Je pense que vous n’avez peut-être pas écouté avec suffisamment d’attention les discours qui ont été portés pendant les campagnes présidentielle et législatives. Très régulièrement nous expliquons que le productivisme et la course à la croissance – entendue comme croissance « économique » évidemment – sont les dangers mortels de nos sociétés. Sur la question du transport ferroviaire, nous ne cessons de dire que l’organisation volontaire de l’obsolescence du réseau secondaire au profit d’une politique du tout TGV n’est pas conforme à notre vision de l’avenir. La position des Verts, de manière synthétique, est de dire que le TGV ne doit être développé que sur des axes où il doit remplacer le transport aérien et/ou permettre le développement des TER et du fret ferroviaire et que nous refusons tous les projets pharaoniques « pompant » toutes possibilités d’investissement sur les lignes classiques (en particulier pour le développement des TER) et le fret ferroviaire. Dans les Conseils Régionaux, ce sont d’ailleurs le plus souvent les Verts qui insistent sur les crédits à accorder aux TER, qui soutiennent, voire obtiennent des ré-ouvertures de ligne comme Caen-Flers, Laval-Mayenne ou Sablé-Segré-Chateaubriant (ça manquait un peu comme exemple dans votre question, non ?).

- La ligne politique conjuguant environnementalisme et capitalisme personnifié par Daniel Cohn-Bendit semble très importante chez les Verts. Prisonniers de leur composition sociale, les Verts sont-ils condamnés, à l’image du parti socialiste, à proposer comme horizon à leurs concitoyens des logiques environnementaliste d’accompagnement du capitalisme, du productivisme, de la croissance ?
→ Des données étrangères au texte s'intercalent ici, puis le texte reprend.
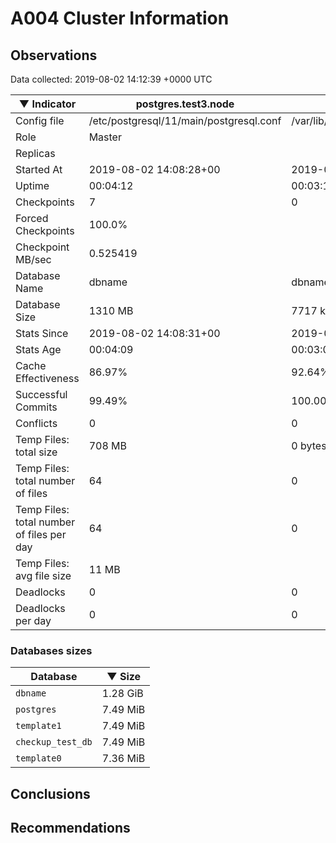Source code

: # A004 Cluster Information #

## Observations ##
Data collected: 2019-08-02 14:12:39 +0000 UTC  

|&#9660;&nbsp;Indicator | postgres.test3.node | postgres.test1.node | postgres.test2.node |
|--------|-------|-------- |-------- |
|Config file |/etc/postgresql/11/main/postgresql.conf|/var/lib/postgresql/11/data1/postgresql.conf|/var/lib/postgresql/11/data2/postgresql.conf|
|Role |Master|<no value>|<no value>|
|Replicas ||<no value>|<no value>|
|Started At |2019-08-02&nbsp;14:08:28+00|2019-08-02 14:08:36+00|2019-08-02 14:08:44+00|
|Uptime |00:04:12|00:03:17|00:03:28|
|Checkpoints |7|0|0|
|Forced Checkpoints |100.0%|<no value>|<no value>|
|Checkpoint MB/sec |0.525419|<no value>|<no value>|
|Database Name |dbname|dbname|dbname|
|Database Size |1310&nbsp;MB|7717 kB|7717 kB|
|Stats Since |2019-08-02&nbsp;14:08:31+00|2019-08-02 14:08:51+00|2019-08-02 14:08:51+00|
|Stats Age |00:04:09|00:03:02|00:03:21|
|Cache Effectiveness |86.97%|92.64%|92.64%|
|Successful Commits |99.49%|100.00%|100.00%|
|Conflicts |0|0|0|
|Temp Files: total size |708&nbsp;MB|0 bytes|0 bytes|
|Temp Files: total number of files |64|0|0|
|Temp Files: total number of files per day |64|0|0|
|Temp Files: avg file size |11&nbsp;MB|<no value>|<no value>|
|Deadlocks |0|0|0|
|Deadlocks per day |0|0|0|


### Databases sizes ###

| Database | &#9660;&nbsp;Size |
|----------|--------|
| `dbname` | 1.28&nbsp;GiB |
| `postgres` | 7.49&nbsp;MiB |
| `template1` | 7.49&nbsp;MiB |
| `checkup_test_db` | 7.49&nbsp;MiB |
| `template0` | 7.36&nbsp;MiB |


## Conclusions ##


## Recommendations ##

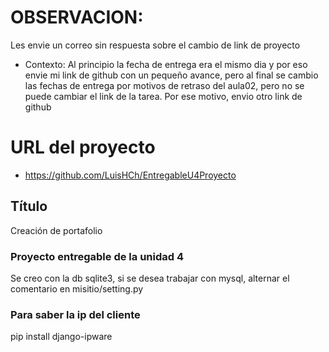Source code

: # OBSERVACION:
Les envie un correo sin respuesta sobre el cambio de link de proyecto

- Contexto:
Al principio la fecha de entrega era el mismo dia y por eso envie mi link de github con un pequeño avance, pero al final se cambio las fechas de entrega por motivos de retraso del aula02, pero no se puede cambiar el link de la tarea. Por ese motivo, envio otro link de github

# URL del proyecto 
- https://github.com/LuisHCh/EntregableU4Proyecto

## Título
Creación de portafolio

### Proyecto entregable de la unidad 4
Se creo con la db sqlite3, si se desea trabajar con mysql, alternar el comentario en misitio/setting.py

### Para saber la ip del cliente
pip install django-ipware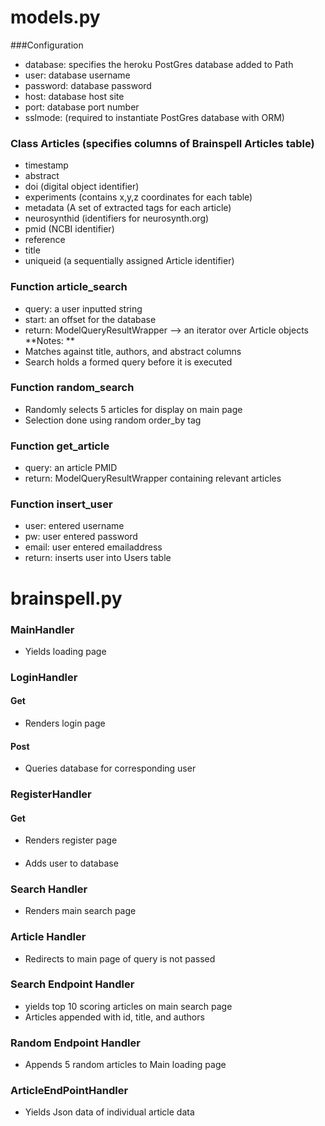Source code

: # models.py

###Configuration 
* database: specifies the heroku PostGres database added to Path 
* user: database username 
* password: database password
* host: database host site 
* port: database port number 
* sslmode: (required to instantiate PostGres database with ORM) 

### Class Articles (specifies columns of Brainspell Articles table) 
* timestamp 
* abstract
* doi (digital object identifier)
* experiments (contains x,y,z coordinates for each table) 
* metadata (A set of extracted tags for each article) 
* neurosynthid (identifiers for neurosynth.org) 
* pmid (NCBI identifier) 
* reference 
* title 
* uniqueid (a sequentially assigned Article identifier) 

### Function article_search
* query: a user inputted string 
* start: an offset for the database 
* return: ModelQueryResultWrapper --> an iterator over Article objects
**Notes: **
* Matches against title, authors, and abstract columns 
* Search holds a formed query before it is executed 

### Function random_search
* Randomly selects 5 articles for display on main page 
* Selection done using random order_by tag

### Function get_article
* query: an article PMID 
* return: ModelQueryResultWrapper containing relevant articles

### Function insert_user 
* user: entered username 
* pw: user entered password 
* email: user entered emailaddress
* return: inserts user into Users table 
 
 
# brainspell.py

### MainHandler 
* Yields loading page 

### LoginHandler 
#### Get 
* Renders login page 
#### Post 
* Queries database for corresponding user 

### RegisterHandler 
#### Get 
* Renders register page 
####
* Adds user to database 

### Search Handler 
* Renders main search page 

### Article Handler 
* Redirects to main page of query is not passed 

### Search Endpoint Handler 
* yields top 10 scoring articles on main search page
* Articles appended with id, title, and authors 

### Random Endpoint Handler 
* Appends 5 random articles to Main loading page 

### ArticleEndPointHandler 
* Yields Json data of individual article data 












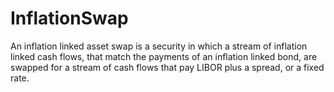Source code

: # InflationSwap
An inflation linked asset swap is a security in which a stream of inflation linked cash flows, that match the payments of an inflation linked bond, are swapped for a stream of cash flows that pay LIBOR plus a spread, or a fixed rate.

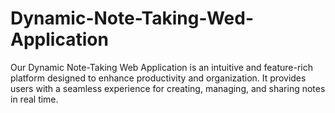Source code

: # Dynamic-Note-Taking-Wed-Application
Our Dynamic Note-Taking Web Application is an intuitive and feature-rich platform designed to enhance productivity and organization. It provides users with a seamless experience for creating, managing, and sharing notes in real time.
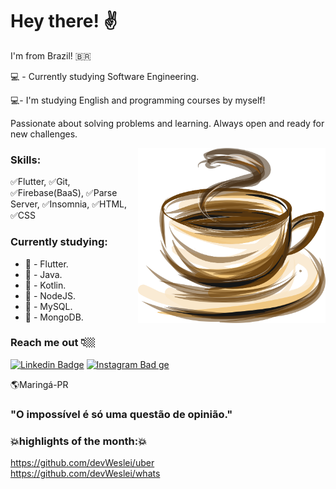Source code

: # Hey there! ✌     

I'm from Brazil! 🇧🇷

💻 - Currently studying Software Engineering.

💻- I'm studying English and programming courses by myself!

Passionate about solving problems and learning. Always open and ready for new challenges.   

<img src="coffee.png" min-width="300px" max-width="300px" width="300px" align="right" alt="Computador"> 

### Skills:

 ✅Flutter, ✅Git, ✅Firebase(BaaS), ✅Parse Server, ✅Insomnia, ✅HTML, ✅CSS


### Currently studying:

 - 📍 - Flutter.    
 - 📍 - Java.      
 - 📍 - Kotlin.   
 - 📍 - NodeJS.        
 - 📍 - MySQL.         
 - 📍 - MongoDB.         
       
 
 
 
### Reach me out 👇🏼

[![Linkedin Badge](https://img.shields.io/badge/-LinkedIn-blue?style=flat-square&logo=Linkedin&logoColor=white&link=https://www.linkedin.com/in/weslei-tiago-53b47a208/)](https://www.linkedin.com/in/weslei-tiago-53b47a208/) [![Instagram Bad
ge](https://img.shields.io/badge/-Instagram-violet?style=flat-square&logo=Instagram&logoColor=white&link=https://www.instagram.com/wesleiwt/)](https://www.instagram.com/wesleiwt/) 
 

🌎Maringá-PR

### "O impossível é só uma questão de opinião."  

### 💥highlights of the month:💥
https://github.com/devWeslei/uber   
https://github.com/devWeslei/whats 
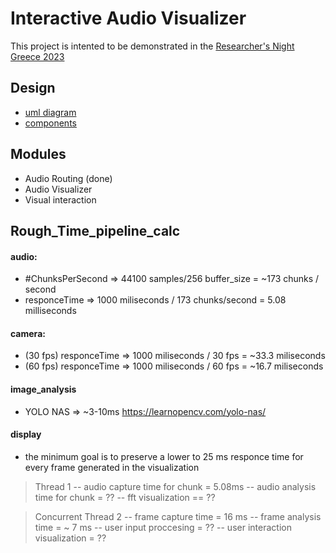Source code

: # Interactive Audio Visualizer
This project is intented to be demonstrated in the [Researcher's Night Greece 2023](https://researchersnight.gr/)

## Design 
- [uml diagram](https://viewer.diagrams.net/index.html?tags=%7B%7D&highlight=0000ff&edit=https%3A%2F%2Fapp.diagrams.net%2F%3Fclient%3D1&layers=1&nav=1&title=uml#R7Z1Zc%2BOoFoB%2FjaucqUpKu%2BXHLJ1ZKl3Tt5PpnnnqIhK2NS0JXwkncT%2FMbx%2BQkKwFZNnW4ntDV6paIIQQfBwOhwOe6LfB288RWK8%2BIhf6E01x3yb63UTTVFMxyX80ZstibMNIY5aR57K4XcSj9wOySIXFbjwXxqWEGCEfe%2BtypIPCEDq4FAeiCL2Wky2QX37rGixhLeLRAX499qvn4hWLVRVld%2BMX6C1X7NW2yW48A%2Bf7MkKbkL0vRCFM7wQgy4YljVfARa%2BFKP3DRL%2BNEMLpVfB2C31ar1mNpc%2FdC%2B7mRY5giNs8MLPnlqqa84ViwbkN7Ut1lmbxAvwNq4cAeCGJmcYwjj0UXrCS421WUfGrF%2FiAfKN%2Bs8KBTyJVcrlAIX5kiWgY%2BN4yJNcOKRqMSMQLjLBHqvua3cBoTWKdlee7D2CLNvQDYkzqMgvdrFDk%2FSDZguwd5HaEGTmaVUrxSJ8k0QqJjWBM0nzKakXNox5AjFkaB%2Fk%2BWMfec17gAERLL7xBGKOAJcq%2B9N7z%2FVvkoyipAH2R%2FKO50kaHbpY6a9w0%2F8Bz2LUPnqF%2Fk1OS5ZRwQj8qQt9z5JKqLLyOJaK1ew8Cz6e96wuMXBCCrNLT%2BlC1OgyMD1rz8K0QxeD4GaIA4mhLkrC7hsFAZZ3YYsHXQoewWdyq0BfUOYsErBMu86x3NJILBmRLOPPy7%2BCcaDcURmcF3Q1tuWsqJVYRBG5c45R8My4zmlZ1tWrrtZ2x68MFFpIbr4HjhcuHJM2dsYv5zOqFRr2uPAwfSTwt0yuRnCQOkfwWfkLKynNdGCYkYYBBCiNFZo28ECd1ad6QP1K7t8qVOTHJd92SsLoLkz%2BaPMK3KCTfRzovfTckpL9CSvtNHQuxFNgPCgOD9L5WYGTpuuVCF3BxvXE99IgJDkGKhuODWIIxJBimNiYYZhMY1yHwt7EXSzTGQWNmj4mGJUDjixdvSNv9oDqK5GIMLlTFGBMMQwDGr1RvBQ4mOrAkYyQy9Jb6Zy9kqHMOGZXW973qPKiVOr%2Bn6QPSYD7ctfUTReHuUq3xoNd50DntnExAPqHYS2G%2Bi9K0lfYfp4nNlpqk3Uffr89%2B076%2FWbsAw%2BnzZrEg4wLpDJqyiEAAL1JJ8IJIllIQDEiJNeYQkUmhAiYFrUGaR96NecTWy%2BYRXa2PT5rCw3I264NLkX1k4UFq%2FEyMI9s1lKLqaFGVd%2F1TLCN8JHqRVJok4uyI4JhEBiRCZCuTRIxHBMcSMiARogmvJGI8Ing2kAGREBnHJBIjIsExfgyIhGhqLJEYEQmOsWRAJGwOEtIe1nET2y21xT7sYTrP4kk7Pcl6hdwp7fAXsu%2BPA8Z8zOHAqJvAJBlnQoamjjkqGCKTgyRjfDKMloNJP2TUTQ9FBx1pN383dnMjc8xhXF5ybWIqD8wsslsyRSYQL1xv8DfaT1OJ9Tep3ST4Df8kJdfRkiuXBCdZ0bl89CK4RG5kRH4U%2BJBwjARHa%2BHRCxyiOZLje8lH5nIjjZBwDAsHz7Y%2BGBwmb0VWmki6bWGurZzXxH2YSDLZ0%2BR7PmXzHSeplY2DSTtKETAgIGrbAUI7nZDfvgW%2Fff1mfn169a2nh3vwfWt8vxQ5ZvzDocSFEpIxINFbSpEuIKmLEdGyfASXXkxmtoliGU%2FpVrzbVPNkuNDakZwMyAlvzaUvhYIrTOqT1fJ2FmlIeTeGFDvbSCzen8m373VhRuHCKZoqS0tKF%2FKrUR6cpUsit8Qi9xJpTzkXRIb0UeSWWORuIq0q54LIkE6L3BJL95NB2rm1K2IH5hVuiUUG1pLWK20sowsErpmFKxF6M7OIvFL%2B4bIiLS2jocIztgyLisgkR9rKub9%2FmpJaBpiEf0o3fVJkkiipZwzNypBOrvefwWtsBr%2F%2F%2Ft%2Fwl3vn43Ie%2FMfmsZJYNq7iVQ2GnYlBFTRLgRNBVXCMAkILgNbihCaNU1lWBwYAfmXVJ3fX0XITQMpZg2mqaI9STjE06crhhqY06iN4KyU81PzUf2ub%2Bxvb4DR2TkD3rV2fp6VLGjB6oXuh6beBQHhKRkeCsqqQN8tKnlzsUA5WRWwXVDT0NKHc5J2VwYND742N%2BgTti%2BdClAyya7yJoORjRD7aCo%2F%2B%2BKhP7LJjFEAyE5Z0jEcHZ3fBsHRovLmc5dM6cr0XcrlMEUDrRA1L75A3FW6enXLG27MxrHaWfUOhUqC7hJniRcBcoSUi8%2BQPu9jKstkuzQNKDF%2B0sv6GGG%2BZAgY2GJWrEr55%2BM%2FC9V8sK3p991YMbLNASL72z2IgeYZ0IhbcPZaEsufSr6Of1NxkpAbQJnJgC0WWqJZL2NiTBBBE0Cdy7KVcEl6Lskc%2FoWQtP4NnZpfhMXSznEVaMPbUjot6RkolI6NiqUuropbRdRSBbSEZk3LCAud0l0XIDtc0wx28eV2dwHPd5jsWzymbQqLbktk5R9UzfKtH87bFSLe0xnw6oqj2GrWxVIZyWnKlOTm%2F7vpF2joC6QKc%2B7wXyEyZ%2BkcwLIszZzsRp%2B41PTydvmmdKDckppCehDIHBmvS0s%2BBjNggXuXjbi7b1cNke5%2B9rjweCDeIFMcCwWmzp%2FbfQ%2FtLVbqTIb65C1QfUE1VDHXtadOobN2pKoBtxclcrZRbrSo9AoHSWT%2BrTz%2Be6LyC1%2FkeaJ8qd7O9%2FlL5tCIxJgltrndNqib7bQP28CT%2F3YC92r0m0O5Z9pfKlaFk8%2FPMXpCGjh1tsiRosYhhLw3GOXYPUFsTicoOZnwfTafP7XLTWWffdKNOO8ggQT%2B6MGgoitU8%2FSCBTzDyyHdTQLocSlKLaedanpmtqGXi1DhSLhsVuVyzHXek59UKrHarW%2FFX%2FXgbPS0Q0Kl%2F%2BBzT%2F6ZEDvj0J1wu1j7Y0guO0zXRmojAmEjv64PWAw%2FfJ1w5X%2FPSarmZS%2B3AF4UvyMwxBdkhmm%2BuZZMBQ1ErqramGPuUbRrqSQRqHMuK2POnc1Fp75NwrQ0rlYxqxtCORGWtwOz02F6noZwz4Ion4Fd7gdxkcM6bDE6yYleNIHrWXwY55ZgPp8g9uIDo9IKEpVPgQaP1MQtJevNC0pCbDfjl4%2FkJJ06BfFikV%2BBorAy564BfPuFhDqnDwnS36VL6AQ5Nx5AbDrjlEx56J89AHZeMQU9L5qMhcieWaIyMxpCnJvPR0CQa54nG6I7lnBMRaxS8vy1sfTT1gKco81tadMKgPBX1PGTBkKcp8wkRnZwgCTkLQgY9VZlPiOjYBEnIeRAy5OnKfEJmtUYfYnXqSH%2BuSevVpL0uuKlFuvOVIn1WWeCpHpvTelG9YkLXelpUF72n30X1YxwWu6OuANpfJc6aqONAVgNxL3UieXCq43flUKfasmJb6swqDabaC3Wi9%2FS6Ppmdu%2Fv%2F6yabLfpfKYo%2BKS78z%2BzJoc5L%2FcvovfspDE63EvwC89A%2BtFZ1q8Ws2S28ml7TGxbk656v5pViFf6VstIt9WpuHNffq8OVMTNqefXsVGvWTeR%2FxDD6lZ7%2Bxu2v%2F3PumYbAKWXnnqnMjLJ7JlMLz9c9MxsXxnLPnM%2BNsoAz9WYJd%2BTusB7dOrU2OwTSn%2BPt3qFJK%2FOm2pUJRlsBYlX87VS74sDRkcIwM%2Fl6tdDRqpJen5mnKBgkGCGEi8nJTHT1EblUFH34Fw%3D%3D)
- [components](https://www.canva.com/design/DAFpRsyv-38/Y-kW1xyrYH6EtCSbobD1wQ/view?utm_content=DAFpRsyv-38&utm_campaign=designshare&utm_medium=link&utm_source=publishsharelink)

## Modules
- Audio Routing (done)
- Audio Visualizer
- Visual interaction


## Rough_Time_pipeline_calc
#### audio:
- #ChunksPerSecond => 44100 samples/256 buffer_size = ~173 chunks / second
- responceTime => 1000 miliseconds / 173 chunks/second = 5.08 milliseconds 

#### camera:
- (30 fps) responceTime => 1000 miliseconds / 30 fps = ~33.3 miliseconds
- (60 fps) responceTime => 1000 miliseconds / 60 fps = ~16.7 miliseconds

#### image_analysis
- YOLO NAS => ~3-10ms https://learnopencv.com/yolo-nas/

#### display
- the minimum goal is to preserve a lower to 25 ms responce time for every frame generated in the visualization
> Thread 1
-- audio capture time for chunk = 5.08ms 
-- audio analysis time for chunk = ??
-- fft visualization == ??

> Concurrent Thread 2
-- frame capture time = 16 ms
-- frame analysis time = ~ 7 ms
-- user input proccesing = ??
-- user interaction visualization = ??





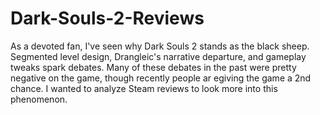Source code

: # Dark-Souls-2-Reviews
As a devoted fan, I've seen why Dark Souls 2 stands as the black sheep. Segmented level design, Drangleic's narrative departure, and gameplay tweaks spark debates. Many of these debates in the past were pretty negative on the game, though recently people ar egiving the game a 2nd chance. I wanted to analyze Steam reviews to look more into this phenomenon.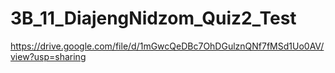 # 3B_11_DiajengNidzom_Quiz2_Test
https://drive.google.com/file/d/1mGwcQeDBc7OhDGulznQNf7fMSd1Uo0AV/view?usp=sharing
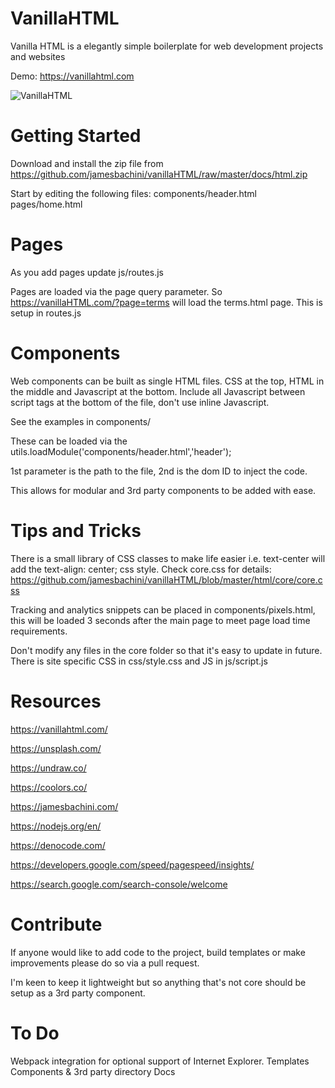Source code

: # VanillaHTML
Vanilla HTML is a elegantly simple boilerplate for web development projects and websites

Demo: https://vanillahtml.com

![VanillaHTML](https://vanillahtml.com/img/promotional/github-banner.jpg)

# Getting Started
Download and install the zip file from https://github.com/jamesbachini/vanillaHTML/raw/master/docs/html.zip

Start by editing the following files:
    components/header.html
    pages/home.html

# Pages
As you add pages update js/routes.js

Pages are loaded via the page query parameter. So https://vanillaHTML.com/?page=terms will load the terms.html page. This is setup in routes.js

# Components
Web components can be built as single HTML files. CSS at the top, HTML in the middle and Javascript at the bottom. Include all Javascript between script tags at the bottom of the file, don't use inline Javascript.

See the examples in components/

These can be loaded via the utils.loadModule('components/header.html','header');

1st parameter is the path to the file, 2nd is the dom ID to inject the code.

This allows for modular and 3rd party components to be added with ease.

# Tips and Tricks
There is a small library of CSS classes to make life easier i.e. text-center will add the text-align: center; css style.
Check core.css for details: https://github.com/jamesbachini/vanillaHTML/blob/master/html/core/core.css

Tracking and analytics snippets can be placed in components/pixels.html, this will be loaded 3 seconds after the main page to meet page load time requirements.

Don't modify any files in the core folder so that it's easy to update in future. There is site specific CSS in css/style.css and JS in js/script.js

# Resources
https://vanillahtml.com/

https://unsplash.com/

https://undraw.co/

https://coolors.co/

https://jamesbachini.com/

https://nodejs.org/en/

https://denocode.com/

https://developers.google.com/speed/pagespeed/insights/

https://search.google.com/search-console/welcome


# Contribute
If anyone would like to add code to the project, build templates or make improvements please do so via a pull request.

I'm keen to keep it lightweight but so anything that's not core should be setup as a 3rd party component.

# To Do
Webpack integration for optional support of Internet Explorer.
Templates
Components & 3rd party directory
Docs
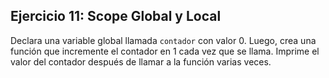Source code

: ## Ejercicio 11: Scope Global y Local

Declara una variable global llamada `contador` con valor 0. Luego, crea una función que incremente el contador en 1 cada vez que se llama. Imprime el valor del contador después de llamar a la función varias veces.
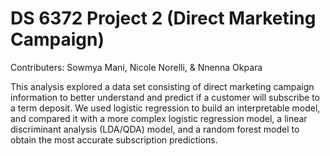 # DS 6372 Project 2 (Direct Marketing Campaign)

Contributers: Sowmya Mani, Nicole Norelli, & Nnenna Okpara

This analysis explored a data set consisting of direct marketing campaign information to better understand and predict if a customer will subscribe to a term deposit. We used logistic regression to build an interpretable model, and compared it with a more complex logistic regression model, a linear discriminant analysis (LDA/QDA) model, and a random forest model to obtain the most accurate subscription predictions.
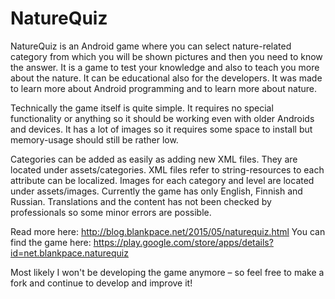 # NatureQuiz

NatureQuiz is an Android game where you can select nature-related category from which you will be shown pictures and then you need to know the answer. It is a game to test your knowledge and also to teach you more about the nature. It can be educational also for the developers. It was made to learn more about Android programming and to learn more about nature.

Technically the game itself is quite simple. It requires no special functionality or anything so it should be working even with older Androids and devices. It has a lot of images so it requires some space to install but memory-usage should still be rather low.

Categories can be added as easily as adding new XML files. They are located under assets/categories. XML files refer to string-resources to each attribute can be localized. Images for each category and level are located under assets/images. Currently the game has only English, Finnish and Russian. Translations and the content has not been checked by professionals so some minor errors are possible.

Read more here: http://blog.blankpace.net/2015/05/naturequiz.html
You can find the game here: https://play.google.com/store/apps/details?id=net.blankpace.naturequiz

Most likely I won't be developing the game anymore – so feel free to make a fork and continue to develop and improve it!
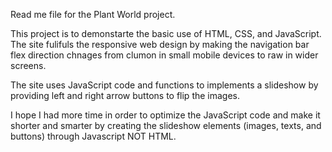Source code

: Read me file for the Plant World project.

This project is to demonstarte the basic use of HTML, CSS, and JavaScript. 
The site fulifuls the responsive web design by making the navigation bar flex direction chnages from clumon in small mobile devices to raw in wider screens.

The site uses JavaScript code and functions to implements a slideshow by providing left and right arrow buttons to flip the images.

I hope I had more time in order to optimize the JavaScript code and make it shorter and smarter by creating the slideshow elements (images, texts, and buttons) through Javascript NOT HTML.
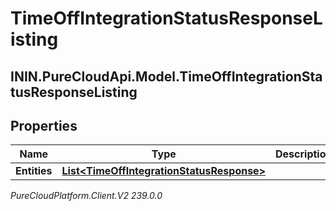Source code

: # TimeOffIntegrationStatusResponseListing

## ININ.PureCloudApi.Model.TimeOffIntegrationStatusResponseListing

## Properties

|Name | Type | Description | Notes|
|------------ | ------------- | ------------- | -------------|
| **Entities** | [**List&lt;TimeOffIntegrationStatusResponse&gt;**](TimeOffIntegrationStatusResponse) |  | [optional] |



_PureCloudPlatform.Client.V2 239.0.0_
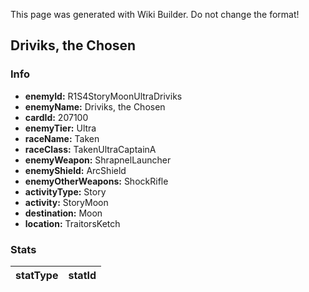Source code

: <span class="wiki-builder">This page was generated with Wiki Builder. Do not change the format!</span>

## Driviks, the Chosen
### Info
* **enemyId:** R1S4StoryMoonUltraDriviks
* **enemyName:** Driviks, the Chosen
* **cardId:** 207100
* **enemyTier:** Ultra
* **raceName:** Taken
* **raceClass:** TakenUltraCaptainA
* **enemyWeapon:** ShrapnelLauncher
* **enemyShield:** ArcShield
* **enemyOtherWeapons:** ShockRifle
* **activityType:** Story
* **activity:** StoryMoon
* **destination:** Moon
* **location:** TraitorsKetch

### Stats
statType | statId
-------- | ------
Dans chaque mouvement, et c’est le cas chez les Verts, qui ont hérités d’une tradition libertaire pas inintéressant même si elle est parfois dure à « gérer » la libre expression est possible. C’est le cas de Dany. Je ne sais pas comment vous pouvez mesurer que cette ligne politique « semble très important ». Je vous renvoie aux décisions et prises de positions décidées démocratiquement – et largement majoritaires – de notre mouvement. La vérité est ainsi que depuis toujours les Verts affirment sans hésitation qu’ils sont antiproductivistes et que leur objectif n’est pas de faire de l’écologie d’accompagnement. Je ne voudrais pas paraître désagréable, mais tout de même, vous ne cessez de vouloir nous coller des étiquettes ou des positions qui sont totalement en décalage par rapport à ce que nous sommes. Je n’y cherche pas une raison cachée, ce serait avoir mauvais esprit, je vous invite juste à nous lire. Je dis bien « nous ».

- Pourquoi des élus Verts participent-ils et cautionnent-ils cette opération de vampirisation de l’écologie politique qu’est le Grenelle de l’environnement ? Les verts sont-ils encore capable de se situer dans un véritable dissensus démocratique ? Ont-ils abdiqués ? Cela n’aurait-il pas été leur rôle d’organiser le « Contre-Grenelle de l’environnement » plutôt que d’envoyer leurs élus contribuer au Grenelle de Nicolas Hulot et Nicolas Sarkozy ?

Il y avait des Verts au contre Grenelle que vous organisiez, même s’ils n’étaient pas là en tant que représentants officiel du parti. De même que les quelques Verts qui participent à des groupes de travail du Grenelle ne sont pas non plus mandatés par les Verts : les partis politiques ne participant pas en tant que tels. Les Verts qui y participent travaillent pour que le Grenelle n’accouche pas d’une souris, si c’est le cas et les dernières évolutions vont dans ce sens, ils seront aux premières loges pour le dénoncer. Ca ne nous rend pour autant pas plus dupes que vous ou moi sur l’opération d’enfumage sarkozienne, même s’il en sortira peut-être quelques mesures positives… qui ne nous feront pas oublier la nature profondément anti-écolo du gouvernement Sarkozy-Fillon.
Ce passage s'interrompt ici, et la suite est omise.